Data items:
****************
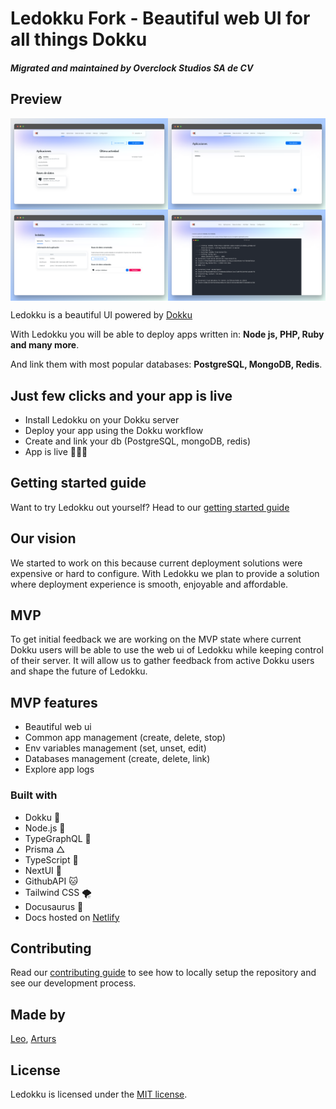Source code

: # Ledokku Fork - Beautiful web UI for all things Dokku
##### Migrated and maintained by Overclock Studios SA de CV

## Preview

<div style="display: flex; flex-direction: row; flex-wrap: wrap; ">
    <img src="images/app1.png" alt="App" style="width: 50%"/>
    <img src="images/app2.png" alt="App" style="width: 50%"/>
    <img src="images/app3.png" alt="App" style="width: 50%"/>
    <img src="images/app.png" alt="App" style="width: 50%"/>
</div>

Ledokku is a beautiful UI powered by [Dokku](http://dokku.viewdocs.io/dokku/)

With Ledokku you will be able to deploy apps written in:
**Node js, PHP, Ruby and many more**.

And link them with most popular databases: **PostgreSQL, MongoDB, Redis**.

## Just few clicks and your app is live

- Install Ledokku on your Dokku server
- Deploy your app using the Dokku workflow
- Create and link your db (PostgreSQL, mongoDB, redis)
- App is live 🎉🎉🎉

## Getting started guide

Want to try Ledokku out yourself? Head to our [getting started guide](https://www.ledokku.com/docs/getting-started)

## Our vision

We started to work on this because current deployment solutions were expensive or hard to configure. With Ledokku we plan to provide a solution where deployment experience is smooth, enjoyable and affordable.

## MVP

To get initial feedback we are working on the MVP state where current Dokku users will be able to use the web ui of Ledokku while keeping control of their server. It will allow us to gather feedback from active Dokku users and shape the future of Ledokku.

## MVP features

- Beautiful web ui
- Common app management (create, delete, stop)
- Env variables management (set, unset, edit)
- Databases management (create, delete, link)
- Explore app logs

### Built with

- Dokku 🐳
- Node.js 💚
- TypeGraphQL 💓
- Prisma △
- TypeScript 💙
- NextUI 💄
- GithubAPI 🐱
- Tailwind CSS 🌪
- Docusaurus 🦖
- Docs hosted on [Netlify](https://www.netlify.com/)

## Contributing

Read our [contributing guide](CONTRIBUTING.md) to see how to locally setup the repository and see our development process.

## Made by

[Leo](https://github.com/pradel),
[Arturs](https://github.com/Akirtovskis)

## License

Ledokku is licensed under the [MIT license](https://github.com/ledokku/ledokku/blob/master/LICENSE).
****************
About this exercise — Copy each line in the data that holds the word "width".

Worked solution —
    <img src="images/app1.png" alt="App" style="width: 50%"/>
    <img src="images/app2.png" alt="App" style="width: 50%"/>
    <img src="images/app3.png" alt="App" style="width: 50%"/>
    <img src="images/app.png" alt="App" style="width: 50%"/>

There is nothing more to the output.